Though it is by no means a conventional biopic, the film does tell a story. In a sequence of scenes we see Thatcher rise from her student days at Oxford to struggle to overcome Tory male chauvinism in her quest for high office, the defeat of the miners and, of course, the Falklands War. All of this is set against a background of strikes, IRA bombings and riots on the streets, using newsreel footage from the time. 
But what does the film tell us? Well it’s the tale of how one woman overcame male prejudice to become the first woman prime minister in British history, leading the country from 1979 to 1990, only to be ignominiously dumped by her own party when her popularity slipped. The moral of the story is perhaps only in its ending.
Maverick Tory MP Enoch Powell famously said: “All political lives, unless they are cut off in midstream at a happy juncture, end in failure, because that is the nature of politics and of human affairs”. It was certainly true of Powell himself, who played the race card in his own failed bid for power. It’s equally true of Thatcher, Major and Blair as well as every British prime minister we’ve had over the past 100 years or so.

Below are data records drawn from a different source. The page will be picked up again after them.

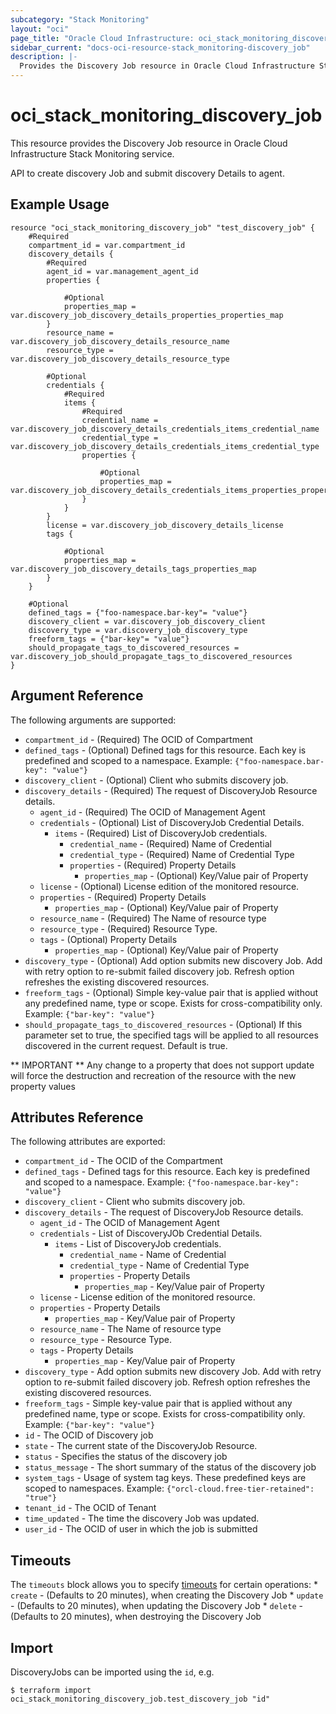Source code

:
 ```yaml
---
subcategory: "Stack Monitoring"
layout: "oci"
page_title: "Oracle Cloud Infrastructure: oci_stack_monitoring_discovery_job"
sidebar_current: "docs-oci-resource-stack_monitoring-discovery_job"
description: |-
  Provides the Discovery Job resource in Oracle Cloud Infrastructure Stack Monitoring service
---
```


# oci_stack_monitoring_discovery_job
This resource provides the Discovery Job resource in Oracle Cloud Infrastructure Stack Monitoring service.

API to create discovery Job and submit discovery Details to agent.


## Example Usage

```hcl
resource "oci_stack_monitoring_discovery_job" "test_discovery_job" {
	#Required
	compartment_id = var.compartment_id
	discovery_details {
		#Required
		agent_id = var.management_agent_id
		properties {

			#Optional
			properties_map = var.discovery_job_discovery_details_properties_properties_map
		}
		resource_name = var.discovery_job_discovery_details_resource_name
		resource_type = var.discovery_job_discovery_details_resource_type

		#Optional
		credentials {
			#Required
			items {
				#Required
				credential_name = var.discovery_job_discovery_details_credentials_items_credential_name
				credential_type = var.discovery_job_discovery_details_credentials_items_credential_type
				properties {

					#Optional
					properties_map = var.discovery_job_discovery_details_credentials_items_properties_properties_map
				}
			}
		}
		license = var.discovery_job_discovery_details_license
		tags {

			#Optional
			properties_map = var.discovery_job_discovery_details_tags_properties_map
		}
	}

	#Optional
	defined_tags = {"foo-namespace.bar-key"= "value"}
	discovery_client = var.discovery_job_discovery_client
	discovery_type = var.discovery_job_discovery_type
	freeform_tags = {"bar-key"= "value"}
	should_propagate_tags_to_discovered_resources = var.discovery_job_should_propagate_tags_to_discovered_resources
}
```

## Argument Reference

The following arguments are supported:

* `compartment_id` - (Required) The OCID of Compartment
* `defined_tags` - (Optional) Defined tags for this resource. Each key is predefined and scoped to a namespace. Example: `{"foo-namespace.bar-key": "value"}` 
* `discovery_client` - (Optional) Client who submits discovery job.
* `discovery_details` - (Required) The request of DiscoveryJob Resource details.
	* `agent_id` - (Required) The OCID of Management Agent
	* `credentials` - (Optional) List of DiscoveryJob Credential Details.
		* `items` - (Required) List of DiscoveryJob credentials.
			* `credential_name` - (Required) Name of Credential
			* `credential_type` - (Required) Name of Credential Type
			* `properties` - (Required) Property Details
				* `properties_map` - (Optional) Key/Value pair of Property
	* `license` - (Optional) License edition of the monitored resource.
	* `properties` - (Required) Property Details
		* `properties_map` - (Optional) Key/Value pair of Property
	* `resource_name` - (Required) The Name of resource type
	* `resource_type` - (Required) Resource Type.
	* `tags` - (Optional) Property Details
		* `properties_map` - (Optional) Key/Value pair of Property
* `discovery_type` - (Optional) Add option submits new discovery Job. Add with retry option to re-submit failed discovery job. Refresh option refreshes the existing discovered resources. 
* `freeform_tags` - (Optional) Simple key-value pair that is applied without any predefined name, type or scope. Exists for cross-compatibility only. Example: `{"bar-key": "value"}` 
* `should_propagate_tags_to_discovered_resources` - (Optional) If this parameter set to true, the specified tags will be applied  to all resources discovered in the current request.  Default is true. 


** IMPORTANT **
Any change to a property that does not support update will force the destruction and recreation of the resource with the new property values

## Attributes Reference

The following attributes are exported:

* `compartment_id` - The OCID of the Compartment
* `defined_tags` - Defined tags for this resource. Each key is predefined and scoped to a namespace. Example: `{"foo-namespace.bar-key": "value"}` 
* `discovery_client` - Client who submits discovery job.
* `discovery_details` - The request of DiscoveryJob Resource details.
	* `agent_id` - The OCID of Management Agent
	* `credentials` - List of DiscoveryJOb Credential Details.
		* `items` - List of DiscoveryJob credentials.
			* `credential_name` - Name of Credential
			* `credential_type` - Name of Credential Type
			* `properties` - Property Details
				* `properties_map` - Key/Value pair of Property
	* `license` - License edition of the monitored resource.
	* `properties` - Property Details
		* `properties_map` - Key/Value pair of Property
	* `resource_name` - The Name of resource type
	* `resource_type` - Resource Type.
	* `tags` - Property Details
		* `properties_map` - Key/Value pair of Property
* `discovery_type` - Add option submits new discovery Job. Add with retry option to re-submit failed discovery job. Refresh option refreshes the existing discovered resources. 
* `freeform_tags` - Simple key-value pair that is applied without any predefined name, type or scope. Exists for cross-compatibility only. Example: `{"bar-key": "value"}` 
* `id` - The OCID of Discovery job
* `state` - The current state of the DiscoveryJob Resource.
* `status` - Specifies the status of the discovery job
* `status_message` - The short summary of the status of the discovery job
* `system_tags` - Usage of system tag keys. These predefined keys are scoped to namespaces. Example: `{"orcl-cloud.free-tier-retained": "true"}` 
* `tenant_id` - The OCID of Tenant
* `time_updated` - The time the discovery Job was updated.
* `user_id` - The OCID of user in which the job is submitted

## Timeouts

The `timeouts` block allows you to specify [timeouts](https://registry.terraform.io/providers/oracle/oci/latest/docs/guides/changing_timeouts) for certain operations:
	* `create` - (Defaults to 20 minutes), when creating the Discovery Job
	* `update` - (Defaults to 20 minutes), when updating the Discovery Job
	* `delete` - (Defaults to 20 minutes), when destroying the Discovery Job


## Import

DiscoveryJobs can be imported using the `id`, e.g.

```
$ terraform import oci_stack_monitoring_discovery_job.test_discovery_job "id"
```


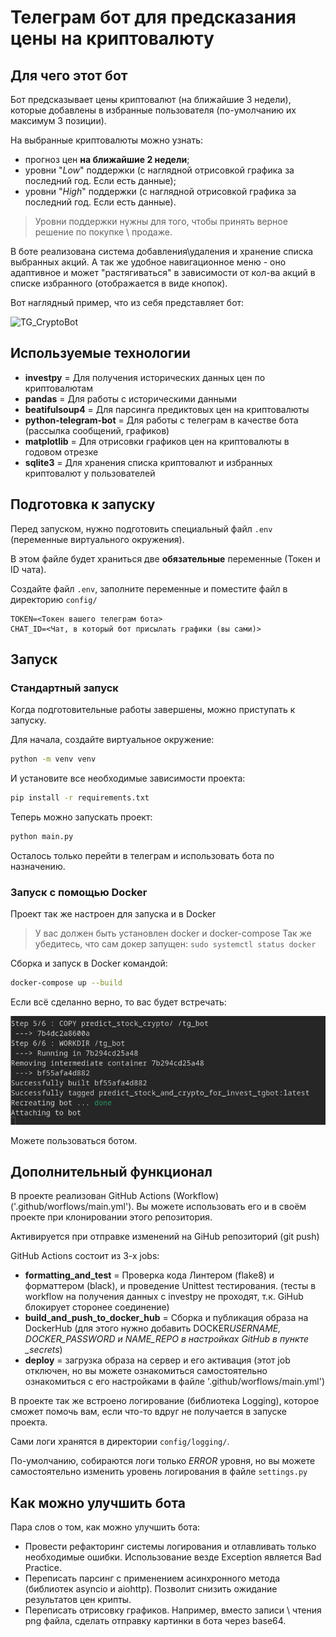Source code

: # Телеграм бот для предсказания цены на криптовалюту

## Для чего этот бот

Бот предсказывает цены криптовалют (на ближайшие 3 недели), которые добавлены в избранные пользователя (по-умолчанию их максимум 3 позиции).

На выбранные криптовалюты можно узнать:

- прогноз цен **на ближайшие 2 недели**;
- уровни "_Low_" поддержки (с наглядной отрисовкой графика за последний год. Если есть данные);
- уровни "_High_" поддержки (с наглядной отрисовкой графика за последний год. Если есть данные).

> Уровни поддержки нужны для того, чтобы принять верное решение по покупке \ продаже.

В боте реализована система добавления\удаления и хранение списка выбранных акций.
А так же удобное навигационное меню - оно адаптивное и может "растягиваться" в зависимости от кол-ва акций в списке избранного (отображается в виде кнопок).

Вот наглядный пример, что из себя представляет бот:

![TG_CryptoBot](_assets/TG-BOT.gif)

## Используемые технологии

- **investpy** = Для получения исторических данных цен по криптовалютам
- **pandas** = Для работы с историческими данными
- **beatifulsoup4** = Для парсинга предиктовых цен на криптовалюты
- **python-telegram-bot** = Для работы с телеграм в качестве бота (рассылка сообщений, графиков)
- **matplotlib** = Для отрисовки графиков цен на криптовалюты в годовом отрезке
- **sqlite3** = Для хранения списка криптовалют и избранных криптовалют у пользователей

## Подготовка к запуску

Перед запуском, нужно подготовить специальный файл `.env` (переменные виртуального окружения).

В этом файле будет храниться две **обязательные** переменные (Токен и ID чата).

Создайте файл `.env`, заполните переменные и поместите файл в директорию `config/`

```
TOKEN=<Токен вашего телеграм бота>
CHAT_ID=<Чат, в который бот присылать графики (вы сами)>
```

## Запуск

### Стандартный запуск

Когда подготовительные работы завершены, можно приступать к запуску.

Для начала, создайте виртуальное окружение:

```bash
python -m venv venv
```

И установите все необходимые зависимости проекта:

```bash
pip install -r requirements.txt
```

Теперь можно запускать проект:

```bash
python main.py
```

Осталось только перейти в телеграм и использовать бота по назначению.

### Запуск с помощью Docker

Проект так же настроен для запуска и в Docker

> У вас должен быть установлен docker и docker-compose
> Так же убедитесь, что сам докер запущен: `sudo systemctl status docker`

Сборка и запуск в Docker командой:

```bash
docker-compose up --build
```

Если всё сделанно верно, то вас будет встречать:

![Docker](_assets/Docker-done.png)

Можете пользоваться ботом.

## Дополнительный функционал

В проекте реализован GitHub Actions (Workflow) ('.github/worflows/main.yml').
Вы можете использовать его и в своём проекте при клонировании этого репозитория.

Активируется при отправке изменений на GiHub репозиторий (git push)

GitHub Actions состоит из 3-х jobs:

- **formatting_and_test** = Проверка кода Линтером (flake8) и форматтером (black), и проведение Unittest тестирования.
  (тесты в workflow на получения данных с investpy не проходят, т.к. GiHub блокирует сторонее соединение)
- **build_and_push_to_docker_hub** = Сборка и публикация образа на DockerHub
  (для этого нужно добавить DOCKER*USERNAME, DOCKER_PASSWORD и NAME_REPO в настройках GitHub в пункте \_secrets*)
- **deploy** = загрузка образа на сервер и его активация
  (этот job отключен, но вы можете ознакомиться самостоятельно ознакомиться с его настройками в файле '.github/worflows/main.yml')

В проекте так же встроено логирование (библиотека Logging), которое сможет помочь вам, если что-то вдруг не получается в запуске проекта.

Сами логи хранятся в директории `config/logging/`.

По-умолчанию, собираются логи только _ERROR_ уровня, но вы можете самостоятельно изменить уровень логирования в файле `settings.py`

## Как можно улучшить бота

Пара слов о том, как можно улучшить бота:

- Провести рефакторинг системы логирования и отлавливать только необходимые ошибки. Использование везде Exception является Bad Practice.
- Переписать парсинг с применением асинхронного метода (библиотек asyncio и aiohttp). Позволит снизить ожидание результатов цен крипты.
- Переписать отрисовку графиков. Например, вместо записи \ чтения png файла, сделать отправку картинки в бота через base64.
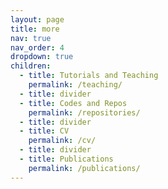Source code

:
```yaml
---
layout: page
title: more
nav: true
nav_order: 4
dropdown: true
children:
  - title: Tutorials and Teaching
    permalink: /teaching/
  - title: divider
  - title: Codes and Repos
    permalink: /repositories/
  - title: divider
  - title: CV
    permalink: /cv/
  - title: divider
  - title: Publications
    permalink: /publications/
---
```

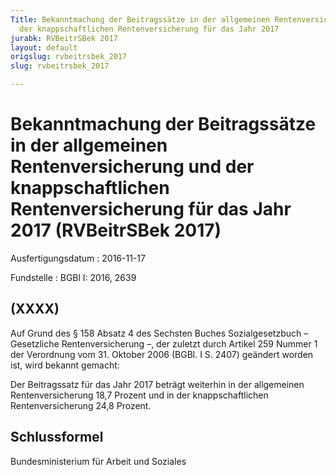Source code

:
 ```yaml
---
Title: Bekanntmachung der Beitragssätze in der allgemeinen Rentenversicherung und
  der knappschaftlichen Rentenversicherung für das Jahr 2017
jurabk: RVBeitrSBek 2017
layout: default
origslug: rvbeitrsbek_2017
slug: rvbeitrsbek_2017

---
```


# Bekanntmachung der Beitragssätze in der allgemeinen Rentenversicherung und der knappschaftlichen Rentenversicherung für das Jahr 2017 (RVBeitrSBek 2017)

Ausfertigungsdatum
:   2016-11-17

Fundstelle
:   BGBl I: 2016, 2639


## (XXXX)

Auf Grund des § 158 Absatz 4 des Sechsten Buches Sozialgesetzbuch
– Gesetzliche Rentenversicherung –,              der zuletzt durch
Artikel 259 Nummer 1 der Verordnung vom 31. Oktober 2006 (BGBl. I S.
2407) geändert worden ist, wird bekannt gemacht:

Der Beitragssatz für das Jahr 2017 beträgt weiterhin in der
allgemeinen Rentenversicherung 18,7 Prozent und in der
knappschaftlichen Rentenversicherung 24,8 Prozent.


## Schlussformel

Bundesministerium für Arbeit und Soziales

Thatcher may well be an icon to the ruling class. But so are all the others, Labour and Tory, who followed in her footsteps when they went to Downing Street. The great reforms of the post-war Labour Government were indeed partly due to the overwhelming demand from working people for a better life. But they were also the product of a bourgeois consensus on the need to boost production by pumping state money into ailing industries, while buying off and diverting working people down the dead-end of social democratic reform to head off the communist movement that had  massively grown throughout Europe during the struggle to defeat the Nazis.  This tactic was followed by the bourgeoisie throughout Western Europe during the Cold War.
 By the 1970s the bourgeoisie as a whole, in Britain and in Europe, were no longer prepared to pay their share in maintaining state welfare and that consensus ended. Thatcher simply represented the class the Tories serve and she did nothing that would not have been done by any other Tory leader at the time.
Margaret Thatcher led the Tories to victory three times in a row, spearheading a bourgeois offensive against the unions, the National Health Service and the welfare state, whose consequences we still live with today.
Yet in the Iron Lady the rage of the victims of the Thatcher era is used only as a backdrop to her life. But perhaps the portrayal of Thatcher as a lonely, neglected old woman symbolises more than immediately meets the eye.